───── GIVEN DATA ─────

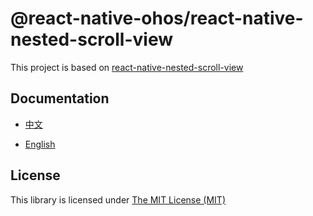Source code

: # @react-native-ohos/react-native-nested-scroll-view

This project is based on [react-native-nested-scroll-view](https://github.com/cesardeazevedo/react-native-nested-scroll-view)

## Documentation

- [中文](https://gitee.com/react-native-oh-library/usage-docs/blob/master/zh-cn/react-native-nested-scroll-view.md)

- [English](https://gitee.com/react-native-oh-library/usage-docs/blob/master/en/react-native-nested-scroll-view.md)

## License

This library is licensed under [The MIT License (MIT)](https://github.com/react-native-oh-library/react-native-nested-scroll-view/blob/sig/LICENSE)



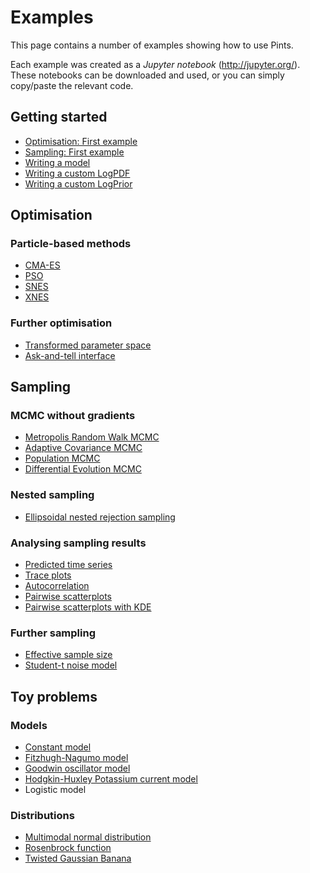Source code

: # Examples

This page contains a number of examples showing how to use Pints.

Each example was created as a _Jupyter notebook_ (http://jupyter.org/).
These notebooks can be downloaded and used, or you can simply copy/paste the
relevant code.

## Getting started
- [Optimisation: First example](./optimisation-first-example.ipynb)
- [Sampling: First example](./sampling-first-example.ipynb)
- [Writing a model](./writing-a-model.ipynb)
- [Writing a custom LogPDF](./writing-a-logpdf.ipynb)
- [Writing a custom LogPrior](./writing-a-prior.ipynb)

## Optimisation

### Particle-based methods
- [CMA-ES](./optimisation-cmaes.ipynb)
- [PSO](./optimisation-pso.ipynb)
- [SNES](./optimisation-snes.ipynb)
- [XNES](./optimisation-xnes.ipynb)

### Further optimisation

- [Transformed parameter space](./optimisation-transformed-parameters.ipynb)
- [Ask-and-tell interface](./optimisation-ask-and-tell.ipynb)

## Sampling

### MCMC without gradients
- [Metropolis Random Walk MCMC](./sampling-metropolis-mcmc.ipynb)
- [Adaptive Covariance MCMC](./sampling-adaptive-covariance-mcmc.ipynb)
- [Population MCMC](./sampling-population-mcmc.ipynb)
- [Differential Evolution MCMC](./sampling-differential-evolution-mcmc.ipynb)

### Nested sampling
- [Ellipsoidal nested rejection sampling](./sampling-ellipsoidal-nested-rejection-sampling.ipynb)

### Analysing sampling results
- [Predicted time series](./plot-mcmc-predicted-time-series.ipynb)
- [Trace plots](./plot-mcmc-trace-plots.ipynb)
- [Autocorrelation](./plot-mcmc-autocorrelation.ipynb)
- [Pairwise scatterplots](./plot-mcmc-pairwise-scatterplots.ipynb)
- [Pairwise scatterplots with KDE](./plot-mcmc-pairwise-kde-plots.ipynb)

### Further sampling

- [Effective sample size](./sampling-effective-sample-size.ipynb)
- [Student-t noise model](./sampling-student-t-sampling-error.ipynb)

## Toy problems

### Models

- [Constant model](./toy-model-constant.ipynb)
- [Fitzhugh-Nagumo model](./toy-model-fitzhugh-nagumo.ipynb)
- [Goodwin oscillator model](./toy-model-goodwin-oscillator.ipynb)
- [Hodgkin-Huxley Potassium current model](./toy-model-hodgkin-huxley-ik.ipynb)
- Logistic model

### Distributions

- [Multimodal normal distribution](./toy-distribution-multimodal-normal.ipynb)
- [Rosenbrock function](./toy-distribution-rosenbrock.ipynb)
- [Twisted Gaussian Banana](./toy-distribution-twisted-gaussian.ipynb)

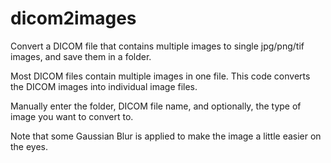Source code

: # dicom2images
Convert a DICOM file that contains multiple images to single jpg/png/tif images, and save them in a folder.

Most DICOM files contain multiple images in one file.  This code converts the DICOM images into individual image files.

Manually enter the folder, DICOM file name, and optionally, the type of image you want to convert to.

Note that some Gaussian Blur is applied to make the image a little easier on the eyes.  
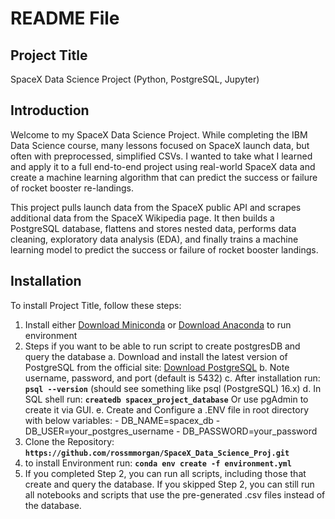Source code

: # **README File**

## **Project Title**

SpaceX Data Science Project (Python, PostgreSQL, Jupyter)

## **Introduction**

Welcome to my SpaceX Data Science Project. While completing the IBM Data Science course, many lessons focused on SpaceX launch data, but often with preprocessed, simplified CSVs. I wanted to take what I learned and apply it to a full end-to-end project using real-world SpaceX data and create a machine learning algorithm that can predict the success or failure of rocket booster re-landings.

This project pulls launch data from the SpaceX public API and scrapes additional data from the SpaceX Wikipedia page. It then builds a PostgreSQL database, flattens and stores nested data, performs data cleaning, exploratory data analysis (EDA), and finally trains a machine learning model to predict the success or failure of rocket booster landings.

## **Installation**

To install Project Title, follow these steps:

1. Install either [Download Miniconda](https://docs.conda.io/en/latest/miniconda.html) or [Download Anaconda](https://www.anaconda.com/products/distribution) to run environment
2. Steps if you want to be able to run script to create postgresDB and query the database
    a. Download and install the latest version of PostgreSQL from the official site:  [Download PostgreSQL](https://www.postgresql.org/download/)
    b. Note username, password, and port (default is 5432)
    c. After installation run: **`psql --version`** (should see something like psql (PostgreSQL) 16.x)
    d. In SQL shell run: **`createdb spacex_project_database`** Or use pgAdmin to create it via GUI.
    e. Create and Configure a .ENV file in root directory with below variables:
        - DB_NAME=spacex_db
        - DB_USER=your_postgres_username
        - DB_PASSWORD=your_password 
3. Clone the Repository: **`https://github.com/rossmmorgan/SpaceX_Data_Science_Proj.git`**
3. to install Environment run: **`conda env create -f environment.yml`**
5. If you completed Step 2, you can run all scripts, including those that create and query the database. If you skipped Step 2, you can still run all notebooks and scripts that use the pre-generated .csv files instead of the database.  
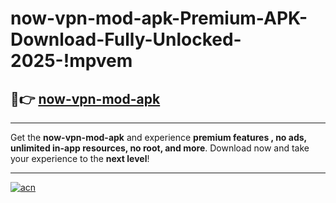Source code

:# now-vpn-mod-apk-Premium-APK-Download-Fully-Unlocked-2025-!mpvem

## 🚀👉 [now-vpn-mod-apk](https://fz8kij.esa.edu.pl?title=now-vpn-mod-apk&ref=mpvem)

---

Get the **now-vpn-mod-apk** and experience **premium features , no ads, unlimited in-app resources, no root, and more**. Download now and take your experience to the **next level**!

---

[![acn](https://i.imgur.com/s9jy2pZ.png)](https://fz8kij.esa.edu.pl?title=now-vpn-mod-apk&ref=mpvem)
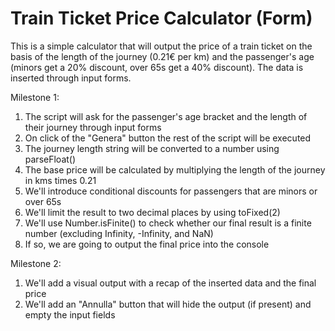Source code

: # Train Ticket Price Calculator (Form)

This is a simple calculator that will output the price of a train ticket on the basis of the length of the journey (0.21€ per km) and the passenger's age (minors get a 20% discount, over 65s get a 40% discount). The data is inserted through input forms.

Milestone 1:

1. The script will ask for the passenger's age bracket and the length of their journey through input forms
2. On click of the "Genera" button the rest of the script will be executed
3. The journey length string will be converted to a number using parseFloat()
4. The base price will be calculated by multiplying the length of the journey in kms times 0.21
5. We'll introduce conditional discounts for passengers that are minors or over 65s
6. We'll limit the result to two decimal places by using toFixed(2)
7. We'll use Number.isFinite() to check whether our final result is a finite number (excluding Infinity, -Infinity, and NaN)
8. If so, we are going to output the final price into the console

Milestone 2:

1. We'll add a visual output with a recap of the inserted data and the final price
2. We'll add an "Annulla" button that will hide the output (if present) and empty the input fields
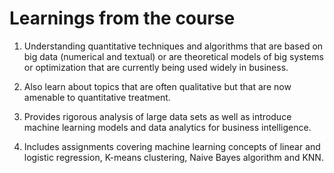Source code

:# Learnings from the course

1. Understanding quantitative techniques and algorithms that are based on big data (numerical and textual) or are theoretical models of big systems or optimization that are currently being used widely in business.

2. Also learn about topics that are often qualitative but that are now amenable to quantitative treatment.

3. Provides rigorous analysis of large data sets as well as introduce machine learning models and data analytics for business intelligence.

4. Includes assignments covering machine learning concepts of linear and logistic regression, K-means clustering, Naive Bayes algorithm and KNN.
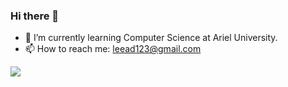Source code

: ### Hi there 👋

- 🌱 I’m currently learning Computer Science at Ariel University.
- 📫 How to reach me: leead123@gmail.com

<img src="https://github-readme-stats.vercel.app/api?username=LeeadJ&&show_icons=true&title_color=ffffff&icon_color=bb2acf&text_color=daf7dc&bg_color=151515">
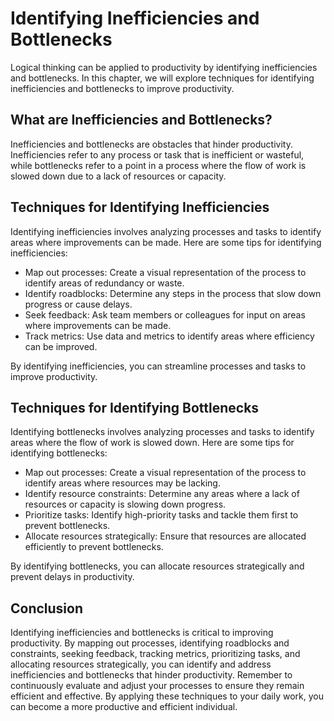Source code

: Identifying Inefficiencies and Bottlenecks
===============================================================================================================

Logical thinking can be applied to productivity by identifying inefficiencies and bottlenecks. In this chapter, we will explore techniques for identifying inefficiencies and bottlenecks to improve productivity.

What are Inefficiencies and Bottlenecks?
----------------------------------------

Inefficiencies and bottlenecks are obstacles that hinder productivity. Inefficiencies refer to any process or task that is inefficient or wasteful, while bottlenecks refer to a point in a process where the flow of work is slowed down due to a lack of resources or capacity.

Techniques for Identifying Inefficiencies
-----------------------------------------

Identifying inefficiencies involves analyzing processes and tasks to identify areas where improvements can be made. Here are some tips for identifying inefficiencies:

* Map out processes: Create a visual representation of the process to identify areas of redundancy or waste.
* Identify roadblocks: Determine any steps in the process that slow down progress or cause delays.
* Seek feedback: Ask team members or colleagues for input on areas where improvements can be made.
* Track metrics: Use data and metrics to identify areas where efficiency can be improved.

By identifying inefficiencies, you can streamline processes and tasks to improve productivity.

Techniques for Identifying Bottlenecks
--------------------------------------

Identifying bottlenecks involves analyzing processes and tasks to identify areas where the flow of work is slowed down. Here are some tips for identifying bottlenecks:

* Map out processes: Create a visual representation of the process to identify areas where resources may be lacking.
* Identify resource constraints: Determine any areas where a lack of resources or capacity is slowing down progress.
* Prioritize tasks: Identify high-priority tasks and tackle them first to prevent bottlenecks.
* Allocate resources strategically: Ensure that resources are allocated efficiently to prevent bottlenecks.

By identifying bottlenecks, you can allocate resources strategically and prevent delays in productivity.

Conclusion
----------

Identifying inefficiencies and bottlenecks is critical to improving productivity. By mapping out processes, identifying roadblocks and constraints, seeking feedback, tracking metrics, prioritizing tasks, and allocating resources strategically, you can identify and address inefficiencies and bottlenecks that hinder productivity. Remember to continuously evaluate and adjust your processes to ensure they remain efficient and effective. By applying these techniques to your daily work, you can become a more productive and efficient individual.
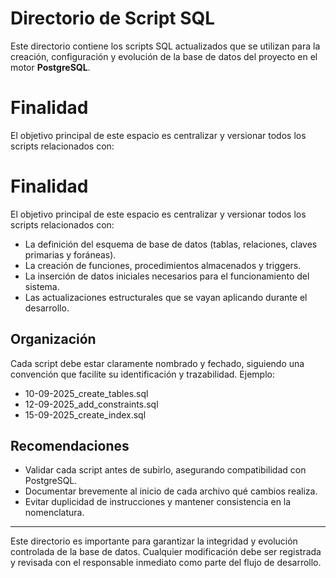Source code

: # Directorio de Script SQL
  Este directorio contiene los scripts SQL actualizados que se utilizan para la creación, 
  configuración y evolución de la base de datos del proyecto en el motor **PostgreSQL**.
  
# Finalidad

  El objetivo principal de este espacio es centralizar y versionar todos los scripts relacionados con:

# Finalidad

El objetivo principal de este espacio es centralizar y versionar todos los scripts relacionados con:

- La definición del esquema de base de datos (tablas, relaciones, claves primarias y foráneas).
- La creación de funciones, procedimientos almacenados y triggers.
- La inserción de datos iniciales necesarios para el funcionamiento del sistema.
- Las actualizaciones estructurales que se vayan aplicando durante el desarrollo.

## Organización

Cada script debe estar claramente nombrado y fechado, siguiendo una convención que facilite su identificación y trazabilidad. Ejemplo:

  * 10-09-2025_create_tables.sql
  * 12-09-2025_add_constraints.sql
  * 15-09-2025_create_index.sql

## Recomendaciones

- Validar cada script antes de subirlo, asegurando compatibilidad con PostgreSQL.
- Documentar brevemente al inicio de cada archivo qué cambios realiza.
- Evitar duplicidad de instrucciones y mantener consistencia en la nomenclatura.

---

Este directorio es importante para garantizar la integridad y evolución controlada de la base de datos. 
Cualquier modificación debe ser registrada y revisada con el responsable inmediato como parte del flujo de desarrollo.

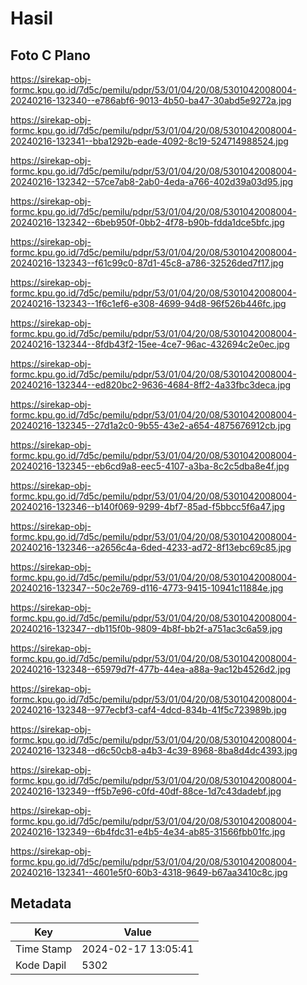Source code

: # Hasil

## Foto C Plano

https://sirekap-obj-formc.kpu.go.id/7d5c/pemilu/pdpr/53/01/04/20/08/5301042008004-20240216-132340--e786abf6-9013-4b50-ba47-30abd5e9272a.jpg

https://sirekap-obj-formc.kpu.go.id/7d5c/pemilu/pdpr/53/01/04/20/08/5301042008004-20240216-132341--bba1292b-eade-4092-8c19-524714988524.jpg

https://sirekap-obj-formc.kpu.go.id/7d5c/pemilu/pdpr/53/01/04/20/08/5301042008004-20240216-132342--57ce7ab8-2ab0-4eda-a766-402d39a03d95.jpg

https://sirekap-obj-formc.kpu.go.id/7d5c/pemilu/pdpr/53/01/04/20/08/5301042008004-20240216-132342--6beb950f-0bb2-4f78-b90b-fdda1dce5bfc.jpg

https://sirekap-obj-formc.kpu.go.id/7d5c/pemilu/pdpr/53/01/04/20/08/5301042008004-20240216-132343--f61c99c0-87d1-45c8-a786-32526ded7f17.jpg

https://sirekap-obj-formc.kpu.go.id/7d5c/pemilu/pdpr/53/01/04/20/08/5301042008004-20240216-132343--1f6c1ef6-e308-4699-94d8-96f526b446fc.jpg

https://sirekap-obj-formc.kpu.go.id/7d5c/pemilu/pdpr/53/01/04/20/08/5301042008004-20240216-132344--8fdb43f2-15ee-4ce7-96ac-432694c2e0ec.jpg

https://sirekap-obj-formc.kpu.go.id/7d5c/pemilu/pdpr/53/01/04/20/08/5301042008004-20240216-132344--ed820bc2-9636-4684-8ff2-4a33fbc3deca.jpg

https://sirekap-obj-formc.kpu.go.id/7d5c/pemilu/pdpr/53/01/04/20/08/5301042008004-20240216-132345--27d1a2c0-9b55-43e2-a654-4875676912cb.jpg

https://sirekap-obj-formc.kpu.go.id/7d5c/pemilu/pdpr/53/01/04/20/08/5301042008004-20240216-132345--eb6cd9a8-eec5-4107-a3ba-8c2c5dba8e4f.jpg

https://sirekap-obj-formc.kpu.go.id/7d5c/pemilu/pdpr/53/01/04/20/08/5301042008004-20240216-132346--b140f069-9299-4bf7-85ad-f5bbcc5f6a47.jpg

https://sirekap-obj-formc.kpu.go.id/7d5c/pemilu/pdpr/53/01/04/20/08/5301042008004-20240216-132346--a2656c4a-6ded-4233-ad72-8f13ebc69c85.jpg

https://sirekap-obj-formc.kpu.go.id/7d5c/pemilu/pdpr/53/01/04/20/08/5301042008004-20240216-132347--50c2e769-d116-4773-9415-10941c11884e.jpg

https://sirekap-obj-formc.kpu.go.id/7d5c/pemilu/pdpr/53/01/04/20/08/5301042008004-20240216-132347--db115f0b-9809-4b8f-bb2f-a751ac3c6a59.jpg

https://sirekap-obj-formc.kpu.go.id/7d5c/pemilu/pdpr/53/01/04/20/08/5301042008004-20240216-132348--65979d7f-477b-44ea-a88a-9ac12b4526d2.jpg

https://sirekap-obj-formc.kpu.go.id/7d5c/pemilu/pdpr/53/01/04/20/08/5301042008004-20240216-132348--977ecbf3-caf4-4dcd-834b-41f5c723989b.jpg

https://sirekap-obj-formc.kpu.go.id/7d5c/pemilu/pdpr/53/01/04/20/08/5301042008004-20240216-132348--d6c50cb8-a4b3-4c39-8968-8ba8d4dc4393.jpg

https://sirekap-obj-formc.kpu.go.id/7d5c/pemilu/pdpr/53/01/04/20/08/5301042008004-20240216-132349--ff5b7e96-c0fd-40df-88ce-1d7c43dadebf.jpg

https://sirekap-obj-formc.kpu.go.id/7d5c/pemilu/pdpr/53/01/04/20/08/5301042008004-20240216-132349--6b4fdc31-e4b5-4e34-ab85-31566fbb01fc.jpg

https://sirekap-obj-formc.kpu.go.id/7d5c/pemilu/pdpr/53/01/04/20/08/5301042008004-20240216-132341--4601e5f0-60b3-4318-9649-b67aa3410c8c.jpg


## Metadata

| Key        | Value               |
| ---------- | ------------------- |
| Time Stamp | 2024-02-17 13:05:41 |
| Kode Dapil | 5302                |



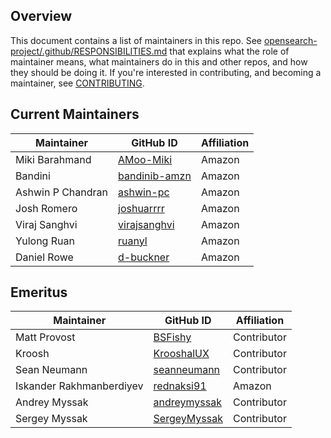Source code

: ## Overview

This document contains a list of maintainers in this repo. See [opensearch-project/.github/RESPONSIBILITIES.md](https://github.com/opensearch-project/.github/blob/main/RESPONSIBILITIES.md#maintainer-responsibilities) that explains what the role of maintainer means, what maintainers do in this and other repos, and how they should be doing it. If you're interested in contributing, and becoming a maintainer, see [CONTRIBUTING](CONTRIBUTING.md).

## Current Maintainers

| Maintainer               | GitHub ID                                         | Affiliation |
|--------------------------|---------------------------------------------------|-------------|
| Miki Barahmand           | [AMoo-Miki](https://github.com/AMoo-Miki)         | Amazon      |
| Bandini                  | [bandinib-amzn](https://github.com/bandinib-amzn) | Amazon      |
| Ashwin P Chandran        | [ashwin-pc](https://github.com/ashwin-pc)         | Amazon      |
| Josh Romero              | [joshuarrrr](https://github.com/joshuarrrr)       | Amazon      |
| Viraj Sanghvi            | [virajsanghvi](https://github.com/virajsanghvi)   | Amazon      |
| Yulong Ruan              | [ruanyl](https://github.com/ruanyl)               | Amazon      |
| Daniel Rowe              | [d-buckner](https://github.com/d-buckner)         | Amazon      |


## Emeritus

| Maintainer               | GitHub ID                                         | Affiliation |
|--------------------------|---------------------------------------------------|-------------|
| Matt Provost             | [BSFishy](https://github.com/BSFishy)             | Contributor |
| Kroosh                   | [KrooshalUX](https://github.com/KrooshalUX)       | Contributor |
| Sean Neumann             | [seanneumann](https://github.com/seanneumann)     | Contributor |
| Iskander Rakhmanberdiyev | [rednaksi91](https://github.com/rednaksi91)       | Amazon      |
| Andrey Myssak            | [andreymyssak](https://github.com/andreymyssak)   | Contributor |
| Sergey Myssak            | [SergeyMyssak](https://github.com/SergeyMyssak)   | Contributor |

─────

• [EXERCISE REQUIREMENTS]: In the material above, one part opens with the line containing "slowing down progress." and closes with the line containing "- La definición". Write out that part exactly and skip its pictures.

• [OUTPUT OF THE TASK]:
* Identify resource constraints: Determine any areas where a lack of resources or capacity is slowing down progress.
* Prioritize tasks: Identify high-priority tasks and tackle them first to prevent bottlenecks.
* Allocate resources strategically: Ensure that resources are allocated efficiently to prevent bottlenecks.

By identifying bottlenecks, you can allocate resources strategically and prevent delays in productivity.

Conclusion
----------

Identifying inefficiencies and bottlenecks is critical to improving productivity. By mapping out processes, identifying roadblocks and constraints, seeking feedback, tracking metrics, prioritizing tasks, and allocating resources strategically, you can identify and address inefficiencies and bottlenecks that hinder productivity. Remember to continuously evaluate and adjust your processes to ensure they remain efficient and effective. By applying these techniques to your daily work, you can become a more productive and efficient individual.
Source code

: # Directorio de Script SQL
  Este directorio contiene los scripts SQL actualizados que se utilizan para la creación, 
  configuración y evolución de la base de datos del proyecto en el motor **PostgreSQL**.
  
# Finalidad

  El objetivo principal de este espacio es centralizar y versionar todos los scripts relacionados con:

# Finalidad

El objetivo principal de este espacio es centralizar y versionar todos los scripts relacionados con:

- La definición del esquema de base de datos (tablas, relaciones, claves primarias y foráneas).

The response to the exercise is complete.